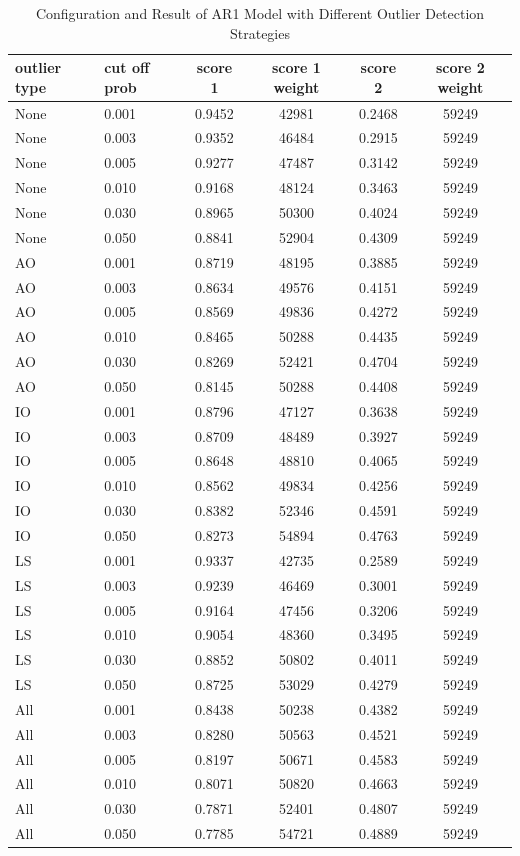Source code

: \documentclass{article}
\begin{document}
\begin{longtable}[htbp]{l|l|*{4}{c}}
    \caption{Configuration and Result of AR1 Model with Different Outlier Detection Strategies}
    \label{tab:tab1.3.3}\\
    \textbf{outlier type} & \textbf{cut off prob} & \textbf{score 1} &
    \textbf{score 1 weight} & \textbf{score 2} & \textbf{score 2 weight} \\
    \hline
    None & 0.001 & 0.9452 & 42981 & 0.2468 & 59249\\
    None & 0.003 & 0.9352 & 46484 & 0.2915 & 59249\\
    None & 0.005 & 0.9277 & 47487 & 0.3142 & 59249\\
    None & 0.010 & 0.9168 & 48124 & 0.3463 & 59249\\
    None & 0.030 & 0.8965 & 50300 & 0.4024 & 59249\\
    None & 0.050 & 0.8841 & 52904 & 0.4309 & 59249\\
    AO & 0.001 & 0.8719 & 48195 & 0.3885 & 59249\\
    AO & 0.003 & 0.8634 & 49576 & 0.4151 & 59249\\
    AO & 0.005 & 0.8569 & 49836 & 0.4272 & 59249\\
    AO & 0.010 & 0.8465 & 50288 & 0.4435 & 59249\\
    AO & 0.030 & 0.8269 & 52421 & 0.4704 & 59249\\
    AO & 0.050 & 0.8145 & 50288 & 0.4408 & 59249\\
    IO & 0.001 & 0.8796 & 47127 & 0.3638 & 59249\\
    IO & 0.003 & 0.8709 & 48489 & 0.3927 & 59249\\
    IO & 0.005 & 0.8648 & 48810 & 0.4065 & 59249\\
    IO & 0.010 & 0.8562 & 49834 & 0.4256 & 59249\\
    IO & 0.030 & 0.8382 & 52346 & 0.4591 & 59249\\
    IO & 0.050 & 0.8273 & 54894 & 0.4763 & 59249\\
    LS & 0.001 & 0.9337 & 42735 & 0.2589 & 59249\\
    LS & 0.003 & 0.9239 & 46469 & 0.3001 & 59249\\
    LS & 0.005 & 0.9164 & 47456 & 0.3206 & 59249\\
    LS & 0.010 & 0.9054 & 48360 & 0.3495 & 59249\\
    LS & 0.030 & 0.8852 & 50802 & 0.4011 & 59249\\
    LS & 0.050 & 0.8725 & 53029 & 0.4279 & 59249\\
    All & 0.001 & 0.8438 & 50238 & 0.4382 & 59249\\
    All & 0.003 & 0.8280 & 50563 & 0.4521 & 59249\\
    All & 0.005 & 0.8197 & 50671 & 0.4583 & 59249\\
    All & 0.010 & 0.8071 & 50820 & 0.4663 & 59249\\
    All & 0.030 & 0.7871 & 52401 & 0.4807 & 59249\\
    All & 0.050 & 0.7785 & 54721 & 0.4889 & 59249\\
\end{longtable}
\end{document}
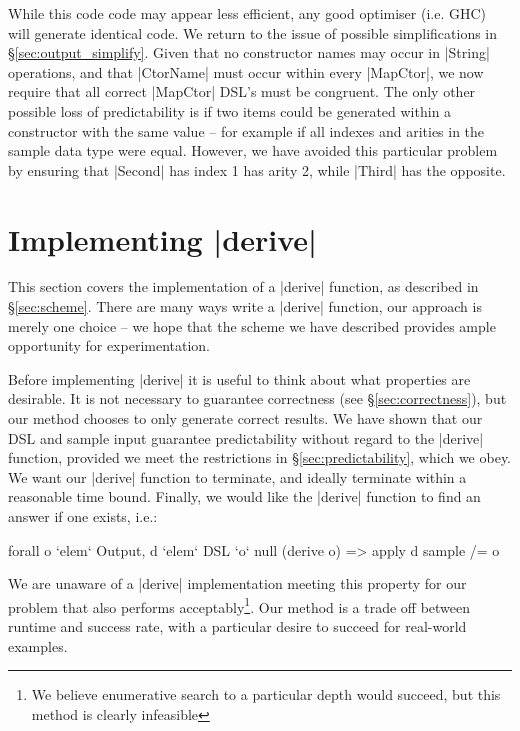 \documentclass[preprint,draft]{sigplanconf}
\begin{document}
While this code code may appear less efficient, any good optimiser (i.e. GHC) will generate identical code. We return to the issue of possible simplifications in \S\ref{sec:output_simplify}. Given that no constructor names may occur in |String| operations, and that |CtorName| must occur within every |MapCtor|, we now require that all correct |MapCtor| DSL's must be congruent. The only other possible loss of predictability is if two items could be generated within a constructor with the same value -- for example if all indexes and arities in the sample data type were equal. However, we have avoided this particular problem by ensuring that |Second| has index 1 has arity 2, while |Third| has the opposite.


\section{Implementing |derive|}
\label{sec:guess}

This section covers the implementation of a |derive| function, as described in \S\ref{sec:scheme}. There are many ways write a |derive| function, our approach is merely one choice -- we hope that the scheme we have described provides ample opportunity for experimentation.

Before implementing |derive| it is useful to think about what properties are desirable. It is not necessary to guarantee correctness (see \S\ref{sec:correctness}), but our method chooses to only generate correct results. We have shown that our DSL and sample input guarantee predictability without regard to the |derive| function, provided we meet the restrictions in \S\ref{sec:predictability}, which we obey. We want our |derive| function to terminate, and ideally terminate within a reasonable time bound. Finally, we would like the |derive| function to find an answer if one exists, i.e.:

\ignore\begin{code}
forall o `elem` Output, d `elem` DSL `o` null (derive o) => apply d sample /= o
\end{code}

We are unaware of a |derive| implementation meeting this property for our problem that also performs acceptably\footnote{We believe enumerative search to a particular depth would succeed, but this method is clearly infeasible}. Our method is a trade off between runtime and success rate, with a particular desire to succeed for real-world examples.
\end{document}
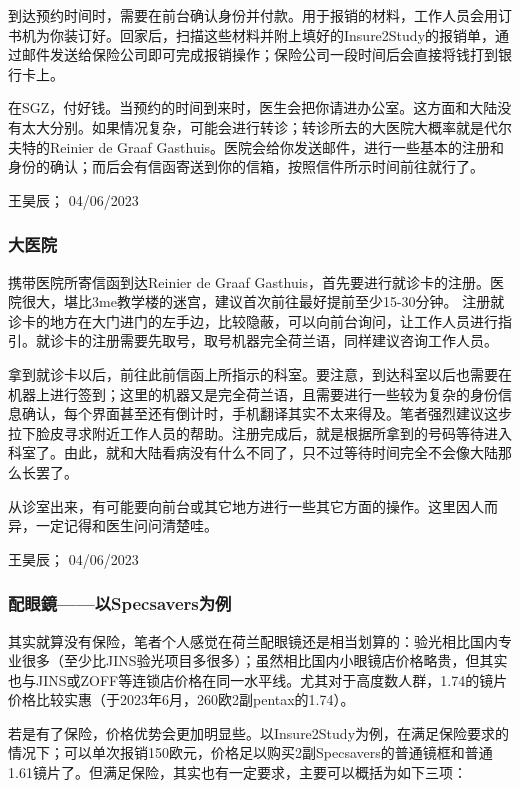 到达预约时间时，需要在前台确认身份并付款。用于报销的材料，工作人员会用订书机为你装订好。回家后，扫描这些材料并附上填好的Insure2Study的报销单，通过邮件发送给保险公司即可完成报销操作；保险公司一段时间后会直接将钱打到银行卡上。

在SGZ，付好钱。当预约的时间到来时，医生会把你请进办公室。这方面和大陆没有太大分别。如果情况复杂，可能会进行转诊；转诊所去的大医院大概率就是代尔夫特的Reinier de Graaf Gasthuis。医院会给你发送邮件，进行一些基本的注册和身份的确认；而后会有信函寄送到你的信箱，按照信件所示时间前往就行了。
\begin{flushright}
王昊辰； 04/06/2023
\end{flushright}

\subsubsection{大医院}
携带医院所寄信函到达Reinier de Graaf Gasthuis，首先要进行就诊卡的注册。医院很大，堪比3me教学楼的迷宫，建议首次前往最好提前至少15-30分钟。 注册就诊卡的地方在大门进门的左手边，比较隐蔽，可以向前台询问，让工作人员进行指引。就诊卡的注册需要先取号，取号机器完全荷兰语，同样建议咨询工作人员。

拿到就诊卡以后，前往此前信函上所指示的科室。要注意，到达科室以后也需要在机器上进行签到；这里的机器又是完全荷兰语，且需要进行一些较为复杂的身份信息确认，每个界面甚至还有倒计时，手机翻译其实不太来得及。笔者强烈建议这步拉下脸皮寻求附近工作人员的帮助。注册完成后，就是根据所拿到的号码等待进入科室了。由此，就和大陆看病没有什么不同了，只不过等待时间完全不会像大陆那么长罢了。

从诊室出来，有可能要向前台或其它地方进行一些其它方面的操作。这里因人而异，一定记得和医生问问清楚哇。
\begin{flushright}
王昊辰； 04/06/2023
\end{flushright}

\subsubsection{配眼鏡——以Specsavers为例}
其实就算没有保险，笔者个人感觉在荷兰配眼镜还是相当划算的：验光相比国内专业很多（至少比JINS验光项目多很多）；虽然相比国内小眼镜店价格略贵，但其实也与JINS或ZOFF等连锁店价格在同一水平线。尤其对于高度数人群，1.74的镜片价格比较实惠（于2023年6月，260欧2副pentax的1.74）。

若是有了保险，价格优势会更加明显些。以Insure2Study为例，在满足保险要求的情况下；可以单次报销150欧元，价格足以购买2副Specsavers的普通镜框和普通1.61镜片了。但满足保险，其实也有一定要求，主要可以概括为如下三项：

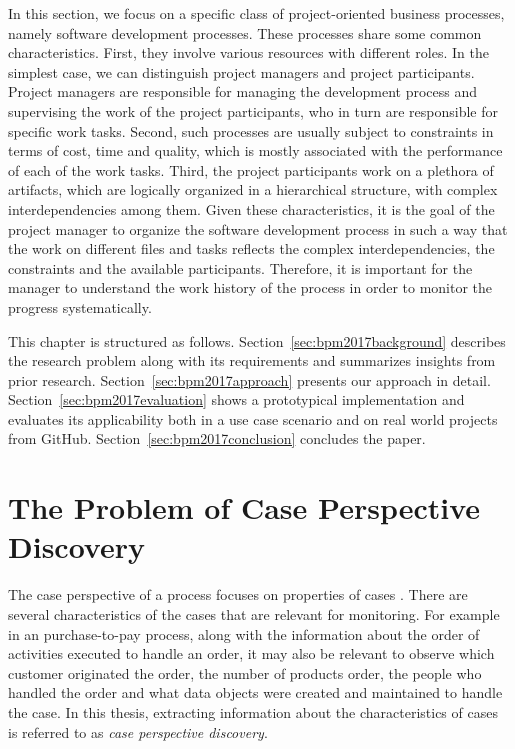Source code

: 	
	In this section, we focus on a specific class of project-oriented business processes,
	namely software development processes. These processes share some common
	characteristics. First, they involve various resources with different roles. In the 
	simplest case, we can distinguish project managers and project participants.
	Project managers are responsible for managing the development process and
	supervising the work of the project participants, who in turn are responsible for
	specific work tasks. Second, such processes are usually subject to constraints in
	terms of cost, time and quality, which is mostly associated with the performance
	of each of the work tasks. Third, the project participants work on a plethora of
	artifacts, which are logically organized in a hierarchical structure, with complex
	interdependencies among them. Given these characteristics, it is the goal of the project manager to organize the software development process in such a way
	that the work on different files and tasks reflects the complex interdependencies,
	the constraints and the available participants. Therefore, it is important for the
	manager to understand the work history of the process in order to monitor the
	progress systematically.


This chapter is structured as follows. Section~\ref{sec:bpm2017background} describes the research problem along with its requirements and summarizes insights from prior research. Section~\ref{sec:bpm2017approach} presents our approach in detail. Section~\ref{sec:bpm2017evaluation} shows a prototypical implementation and evaluates its applicability both in a use case scenario and on real world projects from GitHub. Section~\ref{sec:bpm2017conclusion} concludes the paper.

\section{The Problem of Case Perspective Discovery}



The case perspective of a process focuses on properties of cases \citep{DBLP:books/sp/Aalst16}. There are several characteristics of the cases that are relevant for monitoring. For example in an purchase-to-pay process, along with the information about the order of activities executed to handle an order, it may also be relevant to observe which customer originated the order, the number of products order, the people who handled the order and what data objects were created and maintained to handle the case. In this thesis, extracting information about the characteristics of cases is referred to as \emph{case perspective discovery}.

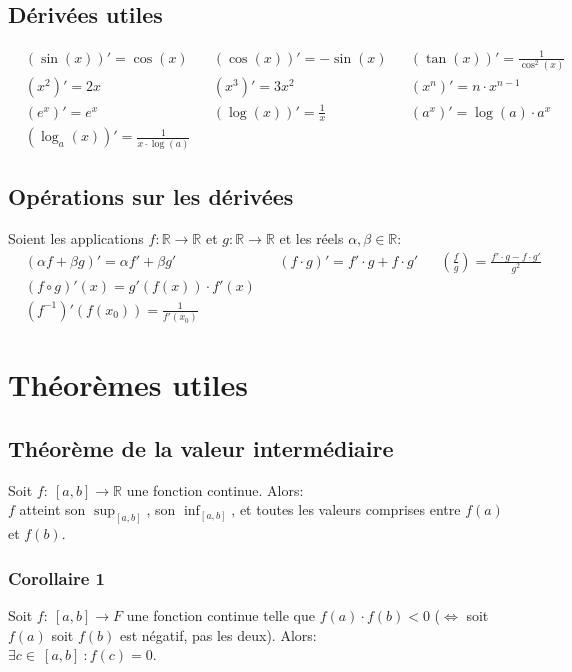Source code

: \documentclass{article}
\begin{document}
\subsection{Dérivées utiles}
\begin{align*}
	&(\sin(x))' = \cos(x)
		& &(\cos(x))' = -\sin(x)
			& &(\tan(x))' = \frac{1}{\cos^2(x)} \\
	&(x^2)' = 2x
		& &(x^3)' = 3x^2
			& &(x^n)' = n \cdot x^{n-1} \\
	&(e^x)' = e^x
		& &(\log(x))' = \frac{1}{x}
			& &(a^x)' = \log(a) \cdot a^x \\
	&(\log_a(x))' = \frac{1}{x \cdot \log(a)}
\end{align*}

\subsection{Opérations sur les dérivées}
Soient les applications \(f: \mathbb{R} \to \mathbb{R}\) et \(g: \mathbb{R} \to \mathbb{R}\) et les réels \(\alpha, \beta \in \mathbb{R}\):
\begin{align*}
	&(\alpha f + \beta g)' = \alpha f' + \beta g' 
		& &(f \cdot g)' = f' \cdot g + f \cdot g' 
			& &\left (\frac{f}{g}\right ) = \frac{f' \cdot g - f \cdot g'}{g^2} \\ 
	&(f \circ g)'(x) = g'(f(x)) \cdot f'(x) \\
	&(f^{-1})' (f(x_0))  = \frac{1}{f'(x_0)} %
\end{align*}


\section{Théorèmes utiles}

\subsection{Théorème de la valeur intermédiaire}
Soit \(f : \ [a, b] \to \mathbb{R}\) une fonction continue. Alors: \\
\(f\) atteint son \(\sup_{[a, b]}\), son \(\inf_{[a, b]}\), et toutes les valeurs comprises entre \(f(a)\) et \(f(b)\).

\subsubsection{Corollaire 1}
Soit \(f : \ [a, b] \to F\) une fonction continue telle que \(f(a) \cdot f(b) < 0\) (\(\Leftrightarrow\) soit \(f(a)\) soit \(f(b)\) est négatif, pas les deux). Alors: \\
\(\exists c \in \ [a, b] \ : f(c) = 0\).
\end{document}
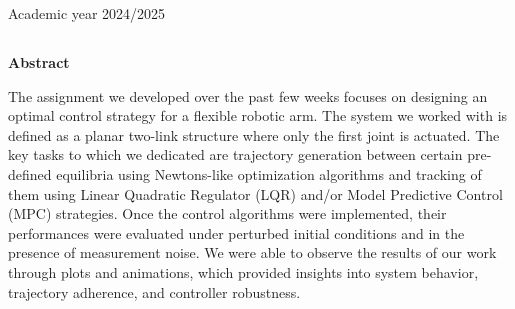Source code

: \documentclass[a4paper,11pt,oneside]{book}
\begin{document}
\begin{center}
\vfill
      {\large Academic year \@2024/2025} \\
\end{center}



\newpage
\thispagestyle{empty}

\begin{center}
\chapter*{}
{\Huge \textbf{Abstract}}\\
\vspace{15mm}
\end{center}
\begin{justify}
    The assignment we developed over the past few weeks focuses on designing an optimal control strategy for a flexible robotic arm. The system we worked with is defined as a planar two-link structure where only the first joint is actuated. The key tasks to which we dedicated are trajectory generation between certain pre-defined equilibria using Newton\textquotesingle s-like optimization algorithms and tracking of them using Linear Quadratic Regulator (LQR) and/or Model Predictive Control (MPC) strategies. Once the control algorithms were implemented, their performances were evaluated under perturbed initial conditions and in the presence of measurement noise. We were able to observe the results of our work through plots and animations, which provided insights into system behavior, trajectory adherence, and controller robustness.
\end{justify}

\tableofcontents \thispagestyle{empty}

\end{document}

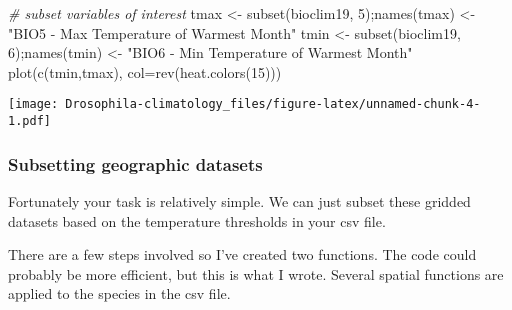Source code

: \documentclass[
]{article}
\newenvironment{Shaded}{\begin{snugshade}}{\end{snugshade}}
\newcommand{\AttributeTok}[1]{\textcolor[rgb]{0.77,0.63,0.00}{#1}}
\newcommand{\CommentTok}[1]{\textcolor[rgb]{0.56,0.35,0.01}{\textit{#1}}}
\newcommand{\DecValTok}[1]{\textcolor[rgb]{0.00,0.00,0.81}{#1}}
\newcommand{\FunctionTok}[1]{\textcolor[rgb]{0.00,0.00,0.00}{#1}}
\newcommand{\NormalTok}[1]{#1}
\newcommand{\OtherTok}[1]{\textcolor[rgb]{0.56,0.35,0.01}{#1}}
\newcommand{\StringTok}[1]{\textcolor[rgb]{0.31,0.60,0.02}{#1}}
\begin{document}
\begin{Shaded}
\begin{Highlighting}[]
\CommentTok{\# subset variables of interest}
\NormalTok{tmax }\OtherTok{\textless{}{-}} \FunctionTok{subset}\NormalTok{(bioclim19, }\DecValTok{5}\NormalTok{);}\FunctionTok{names}\NormalTok{(tmax) }\OtherTok{\textless{}{-}} \StringTok{"BIO5 {-} Max Temperature of Warmest Month"}
\NormalTok{tmin }\OtherTok{\textless{}{-}} \FunctionTok{subset}\NormalTok{(bioclim19, }\DecValTok{6}\NormalTok{);}\FunctionTok{names}\NormalTok{(tmin) }\OtherTok{\textless{}{-}} \StringTok{"BIO6 {-} Min Temperature of Warmest Month"}
\FunctionTok{plot}\NormalTok{(}\FunctionTok{c}\NormalTok{(tmin,tmax), }\AttributeTok{col=}\FunctionTok{rev}\NormalTok{(}\FunctionTok{heat.colors}\NormalTok{(}\DecValTok{15}\NormalTok{)))}
\end{Highlighting}
\end{Shaded}

\texttt{[image: Drosophila-climatology\_files/figure-latex/unnamed-chunk-4-1.pdf]}

\hypertarget{subsetting-geographic-datasets}{%
\subsubsection{Subsetting geographic
datasets}\label{subsetting-geographic-datasets}}

Fortunately your task is relatively simple. We can just subset these
gridded datasets based on the temperature thresholds in your csv file.

There are a few steps involved so I've created two functions. The code
could probably be more efficient, but this is what I wrote. Several
spatial functions are applied to the species in the csv file.
\end{document}
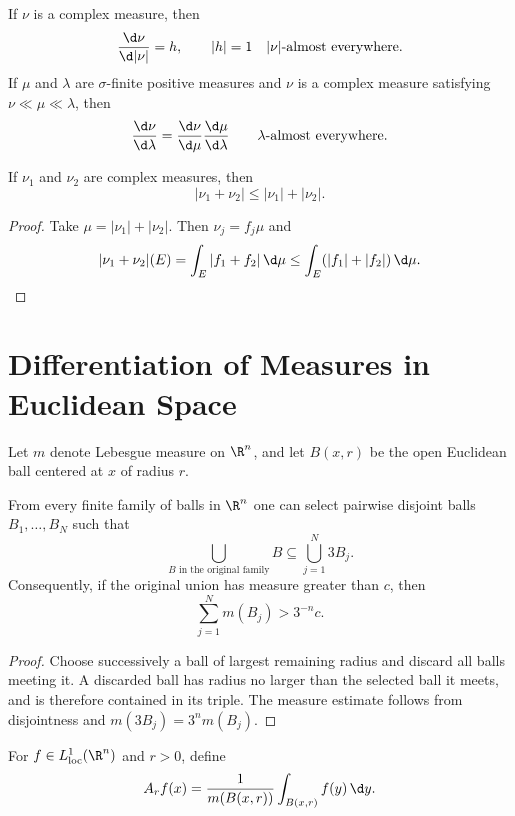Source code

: \begin{cor}
If $\nu$ is a complex measure, then
\[
\frac{\d\nu}{\d|\nu|}=h,
\qquad |h|=1\quad |\nu|\text{-almost everywhere}.
\]
If $\mu$ and $\lambda$ are $\sigma$-finite positive measures and $\nu$ is a complex measure satisfying $\nu\ll\mu\ll\lambda$, then
\[
\frac{\d\nu}{\d\lambda}
 =\frac{\d\nu}{\d\mu}\frac{\d\mu}{\d\lambda}
\qquad\lambda\text{-almost everywhere}.
\]
\end{cor}

\begin{prop}
If $\nu_1$ and $\nu_2$ are complex measures, then
\[
|\nu_1+\nu_2|\leq|\nu_1|+|\nu_2|.
\]
\end{prop}

\begin{proof}
Take $\mu=|\nu_1|+|\nu_2|$. Then $\nu_j=f_j\mu$ and
\[
|\nu_1+\nu_2|(E)=\int_E|f_1+f_2|\,\d\mu
\leq\int_E(|f_1|+|f_2|)\,\d\mu.
\]
\end{proof}

\section{Differentiation of Measures in Euclidean Space}

Let $m$ denote Lebesgue measure on $\R^n$, and let $B(x,r)$ be the open Euclidean ball centered at $x$ of radius $r$.

\begin{lem}
From every finite family of balls in $\R^n$ one can select pairwise disjoint balls $B_1,\dots,B_N$ such that
\[
\bigcup_{B\text{ in the original family}}B
\subseteq\bigcup_{j=1}^N3B_j.
\]
Consequently, if the original union has measure greater than $c$, then
\[
\sum_{j=1}^Nm(B_j)>3^{-n}c.
\]
\end{lem}

\begin{proof}
Choose successively a ball of largest remaining radius and discard all balls meeting it. A discarded ball has radius no larger than the selected ball it meets, and is therefore contained in its triple. The measure estimate follows from disjointness and $m(3B_j)=3^nm(B_j)$.
\end{proof}

\begin{de}
For $f\in L^1_{\loc}(\R^n)$ and $r>0$, define
\[
A_rf(x)=\frac1{m(B(x,r))}\int_{B(x,r)}f(y)\,\d y.
\]
\end{de}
* * *
Only the last part of the records is wanted. Repeat it exactly, beginning at the line containing "Choose successively a" and ending at the final line.

EXERCISE OUTPUT:
Choose successively a ball of largest remaining radius and discard all balls meeting it. A discarded ball has radius no larger than the selected ball it meets, and is therefore contained in its triple. The measure estimate follows from disjointness and $m(3B_j)=3^nm(B_j)$.
\end{proof}

\begin{de}
For $f\in L^1_{\loc}(\R^n)$ and $r>0$, define
\[
A_rf(x)=\frac1{m(B(x,r))}\int_{B(x,r)}f(y)\,\d y.
\]
\end{de}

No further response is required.